(MATERIAL SHOWN begins)
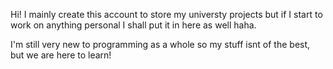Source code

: Hi! I mainly create this account to store my universty projects but if I start to work on anything personal I shall put it in here as well haha. 

I'm still very new to programming as a whole so my stuff isnt of the best, but we are here to learn!

<!---
crossedbells/crossedbells is a ✨ special ✨ repository because its `README.md` (this file) appears on your GitHub profile.
You can click the Preview link to take a look at your changes.
--->

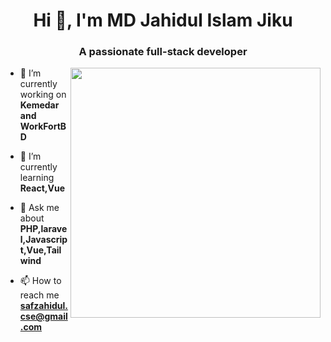 <h1 align="center">Hi 👋, I'm MD Jahidul Islam Jiku</h1>
<h3 align="center">A passionate full-stack developer</h3>
<img align="right" width="400" src="https://camo.githubusercontent.com/5ddf73ad3a205111cf8c686f687fc216c2946a75005718c8da5b837ad9de78c9/68747470733a2f2f7468756d62732e6766796361742e636f6d2f4576696c4e657874446576696c666973682d736d616c6c2e676966">

- 🔭 I’m currently working on **Kemedar and WorkFortBD**

- 🌱 I’m currently learning **React,Vue**

- 💬 Ask me about **PHP,laravel,Javascript,Vue,Tailwind**

- 📫 How to reach me **safzahidul.cse@gmail.com**
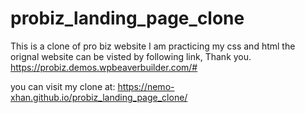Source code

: # probiz_landing_page_clone
This is a clone of pro biz website I am practicing my css and html 
the orignal website can be visted by following link, Thank you.
https://probiz.demos.wpbeaverbuilder.com/#


you can visit my clone at: https://nemo-xhan.github.io/probiz_landing_page_clone/
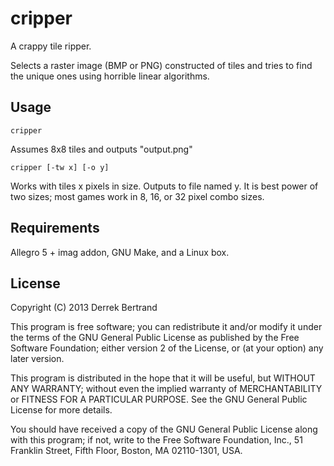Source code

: cripper
=======

A crappy tile ripper.

Selects a raster image (BMP or PNG) constructed of tiles and tries to find the unique ones using horrible linear algorithms.

Usage
-----

    cripper

Assumes 8x8 tiles and outputs "output.png"

    cripper [-tw x] [-o y]

Works with tiles x pixels in size. Outputs to file named y. It is best power of two sizes; most games work in 8, 16, or 32 pixel combo sizes.

Requirements
------------

Allegro 5 + imag addon, GNU Make, and a Linux box.


License
-------
Copyright (C) 2013  Derrek Bertrand

This program is free software; you can redistribute it and/or
modify it under the terms of the GNU General Public License
as published by the Free Software Foundation; either version 2
of the License, or (at your option) any later version.

This program is distributed in the hope that it will be useful,
but WITHOUT ANY WARRANTY; without even the implied warranty of
MERCHANTABILITY or FITNESS FOR A PARTICULAR PURPOSE.  See the
GNU General Public License for more details.

You should have received a copy of the GNU General Public License
along with this program; if not, write to the Free Software
Foundation, Inc., 51 Franklin Street, Fifth Floor, Boston, MA  02110-1301, USA.
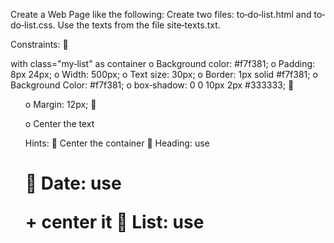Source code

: Create a Web Page like the following:
Create two files: to‐do‐list.html and to‐do‐list.css. Use the texts from the file site‐texts.txt.

Constraints:
 <main> with class="my‐list" as container
o Background color: #f7f381;
o Padding: 8px 24px;
o Width: 500px;
o Text size: 30px;
o Border: 1px solid #f7f381;
o Background Color: #f7f381;
o box‐shadow: 0 0 10px 2px #333333;
 <ol>
o Margin: 12px;
 <p>
o Center the text

Hints:
 Center the container
 Heading: use <h1>
 Date: use <p> + center it
 List: use <ol>
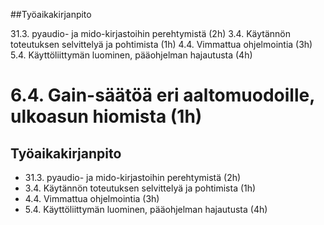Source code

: 
##Työaikakirjanpito

31.3. pyaudio- ja mido-kirjastoihin perehtymistä (2h)
3.4. Käytännön toteutuksen selvittelyä ja pohtimista (1h)
4.4. Vimmattua ohjelmointia (3h)
5.4. Käyttöliittymän luominen, pääohjelman hajautusta (4h)

6.4. Gain-säätöä eri aaltomuodoille, ulkoasun hiomista (1h)
=======

## Työaikakirjanpito

- 31.3. pyaudio- ja mido-kirjastoihin perehtymistä (2h)
- 3.4. Käytännön toteutuksen selvittelyä ja pohtimista (1h)
- 4.4. Vimmattua ohjelmointia (3h)
- 5.4. Käyttöliittymän luominen, pääohjelman hajautusta (4h)
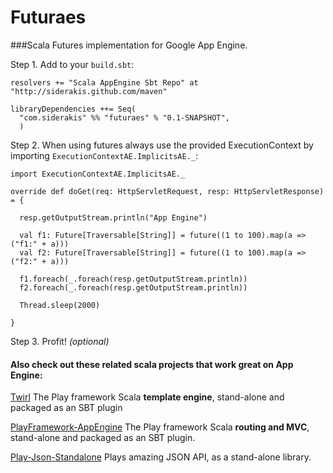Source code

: Futuraes
========
###Scala Futures implementation for Google App Engine.


Step 1. Add to your `build.sbt`:


    resolvers += "Scala AppEngine Sbt Repo" at "http://siderakis.github.com/maven"

    libraryDependencies ++= Seq(
      "com.siderakis" %% "futuraes" % "0.1-SNAPSHOT",
      )



Step 2. When using futures always use the provided ExecutionContext by importing `ExecutionContextAE.ImplicitsAE._`:

    import ExecutionContextAE.ImplicitsAE._
  
    override def doGet(req: HttpServletRequest, resp: HttpServletResponse) = {
  
      resp.getOutputStream.println("App Engine")
     
      val f1: Future[Traversable[String]] = future((1 to 100).map(a => ("f1:" + a)))
      val f2: Future[Traversable[String]] = future((1 to 100).map(a => ("f2:" + a)))  
  
      f1.foreach(_.foreach(resp.getOutputStream.println))
      f2.foreach(_.foreach(resp.getOutputStream.println))  
  
      Thread.sleep(2000)    
  
    }
  
Step 3. Profit!  *(optional)*
    
  
#### Also check out these related scala projects that work great on App Engine:  

[Twirl](https://github.com/spray/twirl) The Play framework Scala **template engine**, stand-alone and packaged as an SBT plugin

[PlayFramework-AppEngine](https://github.com/siderakis/playframework-appengine) The Play framework Scala **routing and MVC**, stand-alone and packaged as an SBT plugin.
 
[Play-Json-Standalone](https://github.com/mandubian/play-json-alone) Plays amazing JSON API, as a stand-alone library.
 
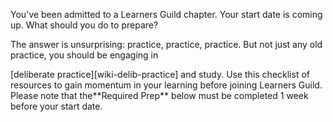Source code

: You've been admitted to a Learners Guild chapter. Your start date is coming up. What should you do to prepare?

  


The answer is unsurprising: practice, practice, practice. But not just any old practice, you should be engaging in

\[deliberate practice\]\[wiki-delib-practice\] and study. Use this checklist of resources to gain momentum in your learning before joining Learners Guild. Please note that the\*\*Required Prep\*\* below must be completed 1 week before your start date.

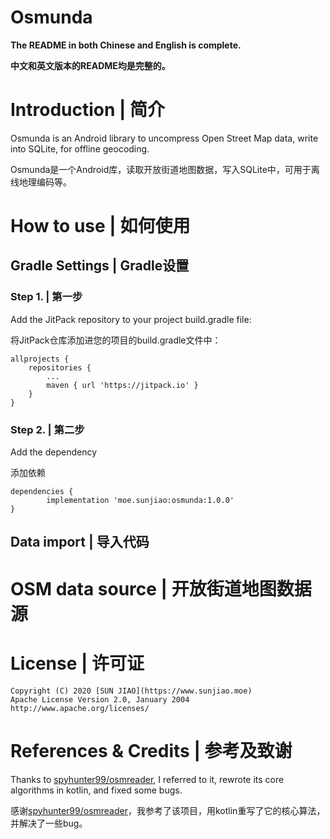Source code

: # Osmunda
**The README in both Chinese and English is complete.**

**中文和英文版本的README均是完整的。**

# Introduction | 简介

Osmunda is an Android library to uncompress Open Street Map data, write into SQLite, for offline geocoding. 

Osmunda是一个Android库，读取开放街道地图数据，写入SQLite中，可用于离线地理编码等。

# How to use | 如何使用

## Gradle Settings | Gradle设置

### Step 1. | 第一步

Add the JitPack repository to your project build.gradle file:

将JitPack仓库添加进您的项目的build.gradle文件中：

	allprojects {
		repositories {
			...
			maven { url 'https://jitpack.io' }
		}
	}

### Step 2. | 第二步

Add the dependency

添加依赖

	dependencies {
	        implementation 'moe.sunjiao:osmunda:1.0.0'
	}

## Data import | 导入代码

  

# OSM data source | 开放街道地图数据源

# License | 许可证

    Copyright (C) 2020 [SUN JIAO](https://www.sunjiao.moe)
    Apache License Version 2.0, January 2004
    http://www.apache.org/licenses/


# References & Credits | 参考及致谢

Thanks to [spyhunter99/osmreader](https://github.com/spyhunter99/osmreader), I referred to it, rewrote its core algorithms in kotlin, and fixed some bugs.

感谢[spyhunter99/osmreader](https://github.com/spyhunter99/osmreader)，我参考了该项目，用kotlin重写了它的核心算法，并解决了一些bug。
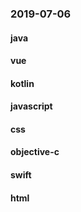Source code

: ### 2019-07-06

#### java

#### vue

#### kotlin

#### javascript

#### css

#### objective-c

#### swift

#### html
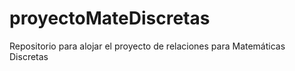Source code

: # proyectoMateDiscretas
Repositorio para alojar el proyecto de relaciones para Matemáticas Discretas
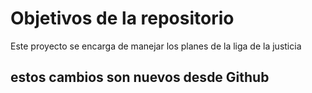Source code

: # Objetivos de la repositorio

Este proyecto se encarga de manejar los planes de la liga de la justicia


## estos cambios son nuevos desde Github
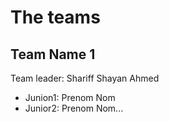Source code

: # The teams 

## Team Name 1
Team leader: Shariff Shayan Ahmed

* Junion1: Prenom Nom
* Junior2: Prenom Nom...
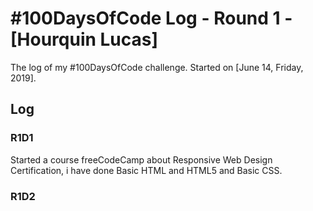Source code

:# #100DaysOfCode Log - Round 1 - [Hourquin Lucas]

The log of my #100DaysOfCode challenge. Started on [June 14, Friday, 2019].

## Log

### R1D1 
Started a course freeCodeCamp about Responsive Web Design Certification, i have done Basic HTML and HTML5 and Basic CSS. 
### R1D2
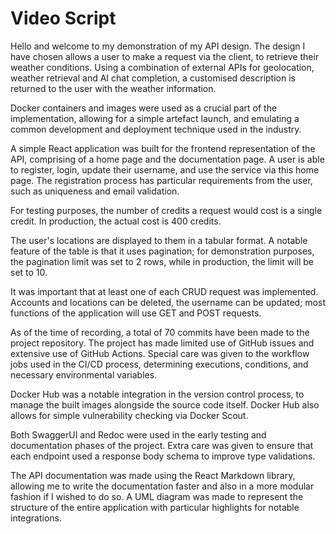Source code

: # Video Script

Hello and welcome to my demonstration of my API design. The design I have chosen allows a user to make a request via the client, to retrieve their weather conditions. Using a combination of external APIs for geolocation, weather retrieval and AI chat completion, a customised description is returned to the user with the weather information.

Docker containers and images were used as a crucial part of the implementation, allowing for a simple artefact launch, and emulating a common development and deployment technique used in the industry.

A simple React application was built for the frontend representation of the API, comprising of a home page and the documentation page. A user is able to register, login, update their username, and use the service via this home page. The registration process has particular requirements from the user, such as uniqueness and email validation.

For testing purposes, the number of credits a request would cost is a single credit. In production, the actual cost is 400 credits.

The user's locations are displayed to them in a tabular format. A notable feature of the table is that it uses pagination; for demonstration purposes, the pagination limit was set to 2 rows, while in production, the limit will be set to 10.

It was important that at least one of each CRUD request was implemented. Accounts and locations can be deleted, the username can be updated; most functions of the application will use GET and POST requests.

As of the time of recording, a total of 70 commits have been made to the project repository. The project has made limited use of GitHub issues and extensive use of GitHub Actions. Special care was given to the workflow jobs used in the CI/CD process, determining executions, conditions, and necessary environmental variables.

Docker Hub was a notable integration in the version control process, to manage the built images alongside the source code itself. Docker Hub also allows for simple vulnerability checking via Docker Scout.

Both SwaggerUI and Redoc were used in the early testing and documentation phases of the project. Extra care was given to ensure that each endpoint used a response body schema to improve type validations.

The API documentation was made using the React Markdown library, allowing me to write the documentation faster and also in a more modular fashion if I wished to do so. A UML diagram was made to represent the structure of the entire application with particular highlights for notable integrations.
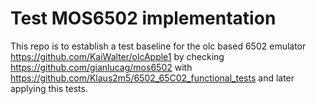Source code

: # Test MOS6502 implementation

This repo is to establish a test baseline for the olc based 6502 emulator  https://github.com/KaiWalter/olcApple1 by checking https://github.com/gianlucag/mos6502 with https://github.com/Klaus2m5/6502_65C02_functional_tests and later applying this tests.

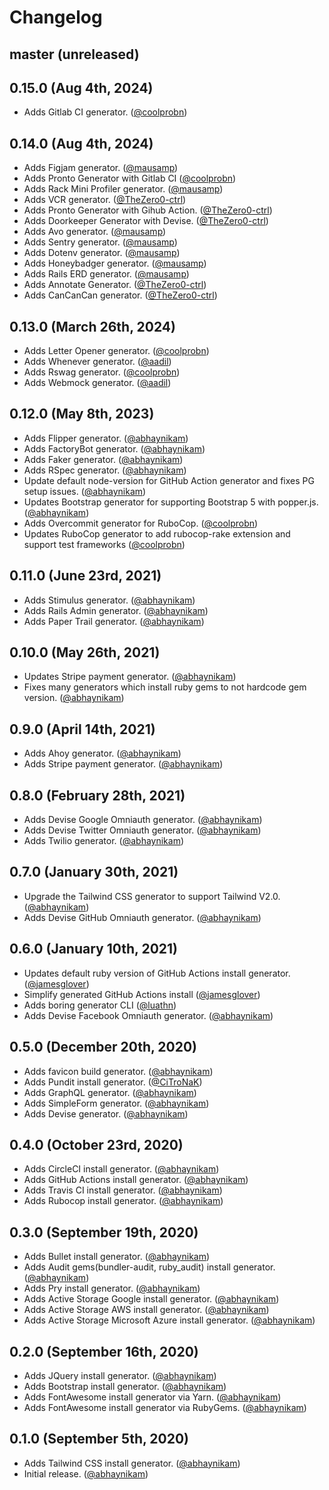 # Changelog

## master (unreleased)

## 0.15.0 (Aug 4th, 2024)

* Adds Gitlab CI generator. ([@coolprobn][])

## 0.14.0 (Aug 4th, 2024)

- Adds Figjam generator. ([@mausamp][])
- Adds Pronto Generator with Gitlab CI ([@coolprobn][])
- Adds Rack Mini Profiler generator. ([@mausamp][])
- Adds VCR generator. ([@TheZero0-ctrl][])
- Adds Pronto Generator with Gihub Action. ([@TheZero0-ctrl][])
- Adds Doorkeeper Generator with Devise. ([@TheZero0-ctrl][])
- Adds Avo generator. ([@mausamp][])
- Adds Sentry generator. ([@mausamp][])
- Adds Dotenv generator. ([@mausamp][])
- Adds Honeybadger generator. ([@mausamp][])
- Adds Rails ERD generator. ([@mausamp][])
- Adds Annotate Generator. ([@TheZero0-ctrl][])
- Adds CanCanCan generator. ([@TheZero0-ctrl][])

## 0.13.0 (March 26th, 2024)

- Adds Letter Opener generator. ([@coolprobn][])
- Adds Whenever generator. ([@aadil][])
- Adds Rswag generator. ([@coolprobn][])
- Adds Webmock generator. ([@aadil][])

## 0.12.0 (May 8th, 2023)

- Adds Flipper generator. ([@abhaynikam][])
- Adds FactoryBot generator. ([@abhaynikam][])
- Adds Faker generator. ([@abhaynikam][])
- Adds RSpec generator. ([@abhaynikam][])
- Update default node-version for GitHub Action generator and fixes PG setup issues. ([@abhaynikam][])
- Updates Bootstrap generator for supporting Bootstrap 5 with popper.js. ([@abhaynikam][])
- Adds Overcommit generator for RuboCop. ([@coolprobn][])
- Updates RuboCop generator to add rubocop-rake extension and support test frameworks ([@coolprobn][])

## 0.11.0 (June 23rd, 2021)

- Adds Stimulus generator. ([@abhaynikam][])
- Adds Rails Admin generator. ([@abhaynikam][])
- Adds Paper Trail generator. ([@abhaynikam][])

## 0.10.0 (May 26th, 2021)

- Updates Stripe payment generator. ([@abhaynikam][])
- Fixes many generators which install ruby gems to not hardcode gem version. ([@abhaynikam][])

## 0.9.0 (April 14th, 2021)

- Adds Ahoy generator. ([@abhaynikam][])
- Adds Stripe payment generator. ([@abhaynikam][])

## 0.8.0 (February 28th, 2021)

- Adds Devise Google Omniauth generator. ([@abhaynikam][])
- Adds Devise Twitter Omniauth generator. ([@abhaynikam][])
- Adds Twilio generator. ([@abhaynikam][])

## 0.7.0 (January 30th, 2021)

- Upgrade the Tailwind CSS generator to support Tailwind V2.0. ([@abhaynikam][])
- Adds Devise GitHub Omniauth generator. ([@abhaynikam][])

## 0.6.0 (January 10th, 2021)

- Updates default ruby version of GitHub Actions install generator. ([@jamesglover][])
- Simplify generated GitHub Actions install ([@jamesglover][])
- Adds boring generator CLI ([@luathn][])
- Adds Devise Facebook Omniauth generator. ([@abhaynikam][])

## 0.5.0 (December 20th, 2020)

- Adds favicon build generator. ([@abhaynikam][])
- Adds Pundit install generator. ([@CiTroNaK][])
- Adds GraphQL generator. ([@abhaynikam][])
- Adds SimpleForm generator. ([@abhaynikam][])
- Adds Devise generator. ([@abhaynikam][])

## 0.4.0 (October 23rd, 2020)

- Adds CircleCI install generator. ([@abhaynikam][])
- Adds GitHub Actions install generator. ([@abhaynikam][])
- Adds Travis CI install generator. ([@abhaynikam][])
- Adds Rubocop install generator. ([@abhaynikam][])

## 0.3.0 (September 19th, 2020)

- Adds Bullet install generator. ([@abhaynikam][])
- Adds Audit gems(bundler-audit, ruby_audit) install generator. ([@abhaynikam][])
- Adds Pry install generator. ([@abhaynikam][])
- Adds Active Storage Google install generator. ([@abhaynikam][])
- Adds Active Storage AWS install generator. ([@abhaynikam][])
- Adds Active Storage Microsoft Azure install generator. ([@abhaynikam][])

## 0.2.0 (September 16th, 2020)

- Adds JQuery install generator. ([@abhaynikam][])
- Adds Bootstrap install generator. ([@abhaynikam][])
- Adds FontAwesome install generator via Yarn. ([@abhaynikam][])
- Adds FontAwesome install generator via RubyGems. ([@abhaynikam][])

## 0.1.0 (September 5th, 2020)

- Adds Tailwind CSS install generator. ([@abhaynikam][])
- Initial release. ([@abhaynikam][])

[@abhaynikam]: https://github.com/abhaynikam
[@CiTroNaK]: https://github.com/CiTroNaK
[@jamesglover]: https://github.com/JamesGlover
[@luathn]: https://github.com/luathn
[@coolprobn]: https://github.com/coolprobn
[@aadil]: https://github.com/AdilRT
[@mausamp]: https://github.com/mausamp
[@TheZero0-ctrl]: https://github.com/TheZero0-ctrl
(MATERIAL SHOWN ends)
[WHAT YOU ARE ASKED TO DO] Once you find the line with "- Adds Sentry generator. ([@mausamp][])" above, print it and every line after it up to and including the line with "- Updates Stripe", exactly as written and nothing else.

[PROBLEM SOLUTION]
- Adds Sentry generator. ([@mausamp][])
- Adds Dotenv generator. ([@mausamp][])
- Adds Honeybadger generator. ([@mausamp][])
- Adds Rails ERD generator. ([@mausamp][])
- Adds Annotate Generator. ([@TheZero0-ctrl][])
- Adds CanCanCan generator. ([@TheZero0-ctrl][])

## 0.13.0 (March 26th, 2024)

- Adds Letter Opener generator. ([@coolprobn][])
- Adds Whenever generator. ([@aadil][])
- Adds Rswag generator. ([@coolprobn][])
- Adds Webmock generator. ([@aadil][])

## 0.12.0 (May 8th, 2023)

- Adds Flipper generator. ([@abhaynikam][])
- Adds FactoryBot generator. ([@abhaynikam][])
- Adds Faker generator. ([@abhaynikam][])
- Adds RSpec generator. ([@abhaynikam][])
- Update default node-version for GitHub Action generator and fixes PG setup issues. ([@abhaynikam][])
- Updates Bootstrap generator for supporting Bootstrap 5 with popper.js. ([@abhaynikam][])
- Adds Overcommit generator for RuboCop. ([@coolprobn][])
- Updates RuboCop generator to add rubocop-rake extension and support test frameworks ([@coolprobn][])

## 0.11.0 (June 23rd, 2021)

- Adds Stimulus generator. ([@abhaynikam][])
- Adds Rails Admin generator. ([@abhaynikam][])
- Adds Paper Trail generator. ([@abhaynikam][])

## 0.10.0 (May 26th, 2021)

- Updates Stripe payment generator. ([@abhaynikam][])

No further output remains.